His disappearance is symbolic of Bangladesh's ongoing crackdown on free speech under a draconian "fake news" law called the Digital Security Act. Since Kajol's disappearance, four other editors and journalists have been charged with various offenses under the act.
In the 2020 World Press Freedom Index released Tuesday by Reporters Without Borders (RSF), Bangladesh came in at 151 out of 180 countries, which is one point below last year's ranking. In the index, RSF said it noted a "disturbing increase in press freedom violations, including violence by political activists against reporters in the field, the arbitrary blocking of news websites, and arbitrary arrests of journalists."
Kajol is an outspoken critic of Bangladesh's ruling Awami League party. The day before he went missing, he was charged under the act, having been targeted for a report linking an Awami lawmaker to a Dhaka escort service.
The editor was last seen in CCTV footage released by Amnesty International showing him leaving his office in Dhaka on the evening of March 10. The footage also showed people tampering with Kajol's motorcycle while he was in the office and running behind him after he rides off.
While experts consider it as strong video evidence that could be used to trace what happened to Kajol, the police have reportedly downplayed it. "We have sent the video footage to the police to find my father last month. But the investigative officer later told me that they hadn't found anything suspicious in the footage," Kajol's son, Monorom Polok, told DW.
"All I can say confidently is that my father has been abducted. And, we want police to find and return him to us."
In the 2020 World Press Freedom Index released Tuesday by Reporters Without Borders (RSF), Bangladesh came in at 151 out of 180 countries
Gone without a trace
When contacted by DW, the lead investigator of Kajol's case said that he has not received any updates about the missing journalist. However, the official told local media that Kajol's mobile phone was briefly switched on in Benapole, a Bangladeshi town near the border with India on April 9, but police did not conduct an operation in the area due to lack of time and resources.
Meanwhile, an online campaign using the twitter hashtag #WhereIsKajol has been launched by journalists and activists to put pressure on the Bangladeshi authorities to find Kajol. Many people have posted pictures on social media with placards like "Where is Kajol?" printed on them.
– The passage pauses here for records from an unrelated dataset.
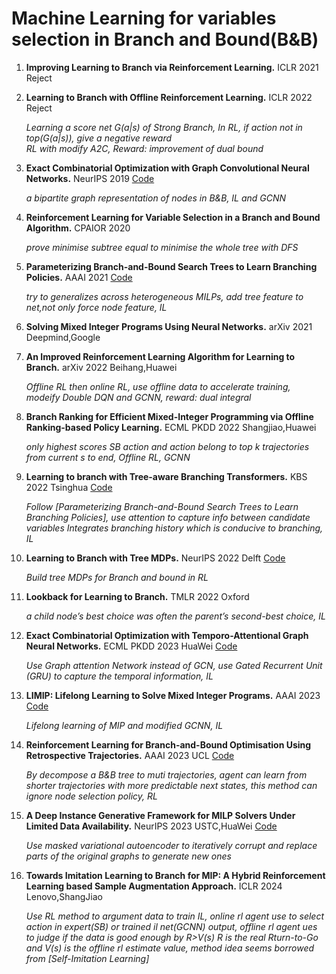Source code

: # Machine Learning for variables selection in Branch and Bound(B&B) 

1. **Improving Learning to Branch via Reinforcement Learning.** ICLR 2021 Reject

2. **Learning to Branch with Offline Reinforcement Learning.** ICLR 2022 Reject
   
   *Learning a score net G(a|s) of Strong Branch, In RL, if action not in top(G(a|s)), give a negative reward  
   RL with modify A2C, Reward: improvement of dual bound*   
  
3. **Exact Combinatorial Optimization with Graph Convolutional Neural Networks.** NeurIPS 2019 [Code](https://github.com/ds4dm/learn2branch)
   
   *a bipartite graph representation of nodes in B&B, IL and GCNN*   

4. **Reinforcement Learning for Variable Selection in a Branch and Bound Algorithm.** CPAIOR 2020
   
   *prove minimise subtree equal to minimise the whole tree with DFS*  

5. **Parameterizing Branch-and-Bound Search Trees to Learn Branching Policies.** AAAI 2021 [Code](https://github.com/ds4dm/branch-search-trees)
   
    *try to generalizes across heterogeneous MILPs, add tree feature to net,not only force node feature, IL*

6. **Solving Mixed Integer Programs Using Neural Networks.** arXiv 2021 Deepmind,Google

7. **An Improved Reinforcement Learning Algorithm for Learning to Branch.** arXiv 2022 Beihang,Huawei
    
   *Offline RL then online RL, use offline data to accelerate training, modeify Double DQN and GCNN, reward: dual integral*  

8. **Branch Ranking for Efficient Mixed-Integer Programming via Offline Ranking-based Policy Learning.** ECML PKDD 2022 Shangjiao,Huawei   
    
    *only highest scores SB action and action belong to top k trajectories from current s to end, Offline RL, GCNN*  

9. **Learning to branch with Tree-aware Branching Transformers.** KBS 2022 Tsinghua [Code](https://github.com/linjc16/TBranT)  

   *Follow [Parameterizing Branch-and-Bound Search Trees to Learn Branching Policies], use attention to capture info between candidate variables
   Integrates branching history which is conducive to branching, IL*  

10. **Learning to Branch with Tree MDPs.** NeurIPS 2022 Delft [Code](https://github.com/lascavana/rl2branch)  
    
    *Build tree MDPs for Branch and bound in RL*  

11. **Lookback for Learning to Branch.** TMLR 2022 Oxford  
    
    *a child node’s best choice was often the parent’s second-best choice, IL*  

12. **Exact Combinatorial Optimization with Temporo-Attentional Graph Neural Networks.** ECML PKDD 2023 HuaWei [Code](https://developer.huaweicloud.com/develop/aigallery/notebook/detail?id=047c6cf2-8463-40d7-b92f-7b2ca998e935)  

    *Use Graph attention Network instead of GCN, use Gated Recurrent Unit (GRU) to capture the temporal information, IL*  

13. **LIMIP: Lifelong Learning to Solve Mixed Integer Programs.** AAAI 2023 [Code](https://github.com/ideaiitd/LiMIP)  

    *Lifelong learning of MIP and modified GCNN, IL*  

14. **Reinforcement Learning for Branch-and-Bound Optimisation Using Retrospective Trajectories.** AAAI 2023 UCL [Code](https://github.com/cwfparsonson/retro_branching)
    
    *By decompose a B&B tree to muti trajectories, agent can learn from shorter trajectories with more predictable next states, this method can ignore node selection policy, RL*  

15. **A Deep Instance Generative Framework for MILP Solvers Under Limited Data Availability.** NeurIPS 2023 USTC,HuaWei [Code](https://miralab-ustc.github.io/L2O-G2MILP)

    *Use masked variational autoencoder to iteratively corrupt and replace parts of the original graphs to generate new ones*

16. **Towards Imitation Learning to Branch for MIP: A Hybrid Reinforcement Learning based Sample Augmentation Approach.** ICLR 2024 Lenovo,ShangJiao

    *Use RL method to argument data to train IL, online rl agent use to select action in expert(SB) or trained il net(GCNN) output, offline rl agent ues to judge if the data is good enough by R>V(s)
    R is the real Rturn-to-Go and V(s) is the offline rl estimate value, method idea seems borrowed from [Self-Imitation Learning]*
"I strongly demand Kajol's safe return," Dil Afrose Jahan, an investigative journalist based in Dhaka, told DW. "The online campaign is not only for him, but it's also for all of us who are in this profession. We have to fight to protect ourselves, and we have to give ourselves a voice first."
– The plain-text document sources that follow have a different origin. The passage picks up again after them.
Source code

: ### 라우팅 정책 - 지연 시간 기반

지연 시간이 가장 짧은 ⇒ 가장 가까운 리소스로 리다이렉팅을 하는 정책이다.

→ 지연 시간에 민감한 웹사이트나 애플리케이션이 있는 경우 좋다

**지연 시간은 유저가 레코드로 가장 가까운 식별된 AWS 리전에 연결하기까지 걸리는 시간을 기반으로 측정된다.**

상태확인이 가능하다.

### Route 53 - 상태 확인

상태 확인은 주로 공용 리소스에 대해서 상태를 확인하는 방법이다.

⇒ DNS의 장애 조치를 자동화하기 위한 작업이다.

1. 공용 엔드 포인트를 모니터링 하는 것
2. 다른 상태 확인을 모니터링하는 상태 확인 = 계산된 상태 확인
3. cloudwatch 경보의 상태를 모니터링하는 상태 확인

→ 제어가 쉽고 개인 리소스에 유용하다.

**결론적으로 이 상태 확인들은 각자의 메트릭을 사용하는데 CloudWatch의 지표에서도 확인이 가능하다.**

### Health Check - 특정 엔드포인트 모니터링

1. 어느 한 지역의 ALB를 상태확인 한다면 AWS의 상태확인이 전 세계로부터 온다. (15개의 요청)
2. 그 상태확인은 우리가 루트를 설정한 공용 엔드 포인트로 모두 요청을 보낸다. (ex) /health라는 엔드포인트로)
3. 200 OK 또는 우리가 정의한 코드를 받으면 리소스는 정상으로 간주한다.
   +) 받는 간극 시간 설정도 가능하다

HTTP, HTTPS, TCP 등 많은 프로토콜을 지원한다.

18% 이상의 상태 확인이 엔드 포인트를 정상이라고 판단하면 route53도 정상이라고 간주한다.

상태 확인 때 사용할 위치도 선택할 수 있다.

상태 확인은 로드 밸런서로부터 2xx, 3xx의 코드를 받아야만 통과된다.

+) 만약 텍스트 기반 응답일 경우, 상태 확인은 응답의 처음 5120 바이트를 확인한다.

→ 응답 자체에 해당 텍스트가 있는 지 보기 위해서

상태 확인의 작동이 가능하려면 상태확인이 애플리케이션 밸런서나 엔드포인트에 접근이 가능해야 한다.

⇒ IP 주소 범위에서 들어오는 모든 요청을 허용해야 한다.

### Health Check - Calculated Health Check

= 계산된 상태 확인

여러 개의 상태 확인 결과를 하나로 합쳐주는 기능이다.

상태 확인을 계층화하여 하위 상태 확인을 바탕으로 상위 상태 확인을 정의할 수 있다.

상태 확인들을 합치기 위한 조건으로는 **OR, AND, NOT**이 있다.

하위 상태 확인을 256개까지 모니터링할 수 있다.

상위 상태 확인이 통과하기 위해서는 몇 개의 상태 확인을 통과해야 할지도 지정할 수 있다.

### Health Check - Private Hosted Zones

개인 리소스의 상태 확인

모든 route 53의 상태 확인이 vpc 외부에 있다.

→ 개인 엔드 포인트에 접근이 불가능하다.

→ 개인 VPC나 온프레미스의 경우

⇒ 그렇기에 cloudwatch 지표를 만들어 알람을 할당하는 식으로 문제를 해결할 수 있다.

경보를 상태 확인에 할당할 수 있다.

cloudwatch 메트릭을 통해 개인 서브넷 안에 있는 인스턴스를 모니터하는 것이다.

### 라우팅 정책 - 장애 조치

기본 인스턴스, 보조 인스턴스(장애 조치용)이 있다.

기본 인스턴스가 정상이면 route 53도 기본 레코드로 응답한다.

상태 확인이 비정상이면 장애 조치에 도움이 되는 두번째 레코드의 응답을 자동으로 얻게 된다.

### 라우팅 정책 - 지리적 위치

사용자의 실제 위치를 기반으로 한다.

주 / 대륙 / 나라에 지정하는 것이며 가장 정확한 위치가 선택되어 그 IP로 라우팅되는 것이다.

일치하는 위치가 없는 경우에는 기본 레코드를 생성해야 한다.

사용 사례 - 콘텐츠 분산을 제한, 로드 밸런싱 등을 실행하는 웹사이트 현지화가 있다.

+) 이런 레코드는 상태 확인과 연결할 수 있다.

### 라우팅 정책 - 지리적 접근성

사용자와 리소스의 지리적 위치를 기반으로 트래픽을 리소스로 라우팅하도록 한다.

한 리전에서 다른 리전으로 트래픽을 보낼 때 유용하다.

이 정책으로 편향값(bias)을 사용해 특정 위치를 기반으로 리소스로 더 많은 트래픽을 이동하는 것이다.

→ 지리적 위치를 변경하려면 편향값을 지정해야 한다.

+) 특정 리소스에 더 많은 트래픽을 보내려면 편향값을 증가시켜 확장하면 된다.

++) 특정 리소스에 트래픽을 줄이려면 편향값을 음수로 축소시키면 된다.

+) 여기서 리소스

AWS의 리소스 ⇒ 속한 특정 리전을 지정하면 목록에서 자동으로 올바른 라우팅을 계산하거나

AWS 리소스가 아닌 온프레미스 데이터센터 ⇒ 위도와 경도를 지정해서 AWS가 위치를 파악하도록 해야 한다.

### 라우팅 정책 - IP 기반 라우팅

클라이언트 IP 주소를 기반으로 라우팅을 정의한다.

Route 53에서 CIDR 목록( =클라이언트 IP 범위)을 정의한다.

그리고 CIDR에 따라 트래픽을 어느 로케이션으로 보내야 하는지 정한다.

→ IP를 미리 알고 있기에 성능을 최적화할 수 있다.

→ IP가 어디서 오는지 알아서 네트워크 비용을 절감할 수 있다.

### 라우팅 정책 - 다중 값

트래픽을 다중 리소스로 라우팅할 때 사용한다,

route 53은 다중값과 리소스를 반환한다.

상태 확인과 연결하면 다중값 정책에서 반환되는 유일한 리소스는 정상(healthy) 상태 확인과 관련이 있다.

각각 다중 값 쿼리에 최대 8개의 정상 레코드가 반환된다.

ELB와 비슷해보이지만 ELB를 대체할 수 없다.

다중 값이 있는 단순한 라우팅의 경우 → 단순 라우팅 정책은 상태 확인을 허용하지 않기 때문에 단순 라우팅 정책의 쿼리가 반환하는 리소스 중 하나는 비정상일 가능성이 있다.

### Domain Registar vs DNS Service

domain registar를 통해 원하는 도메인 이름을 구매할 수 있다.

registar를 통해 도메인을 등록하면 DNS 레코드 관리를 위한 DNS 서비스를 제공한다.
Sofia Karim, an activist based in London, has been campaigning online to find Kajol since his disappearance. She said that the reluctance of police to find Kajol indicates that he might be another victim of forced disappearances in Bangladesh.
"Bangladesh has a track record of forced disappearances, and this case is disturbing and sinister," Karim told DW. "I feel for Kajol's family. This is unjust. It is our duty to speak out. We are talking about someone's life," she added.
An online campaign using the Twitter hashtag #WhereIsKajol has been launched by journalists and activists to put pressure on the authorities to find Kajol
Bangladeshi authorities have a history of being involved in arbitrary detentions and forced disappearances. Enforced disappearances have mushroomed in the country since Shiekh Hasina took power in 2009, according to rights groups.
The country's security forces have forcibly disappeared over 550 people over the past decade, according to local human rights organization Odhikar. This number includes many rights activists suspected to have been abducted by security agencies.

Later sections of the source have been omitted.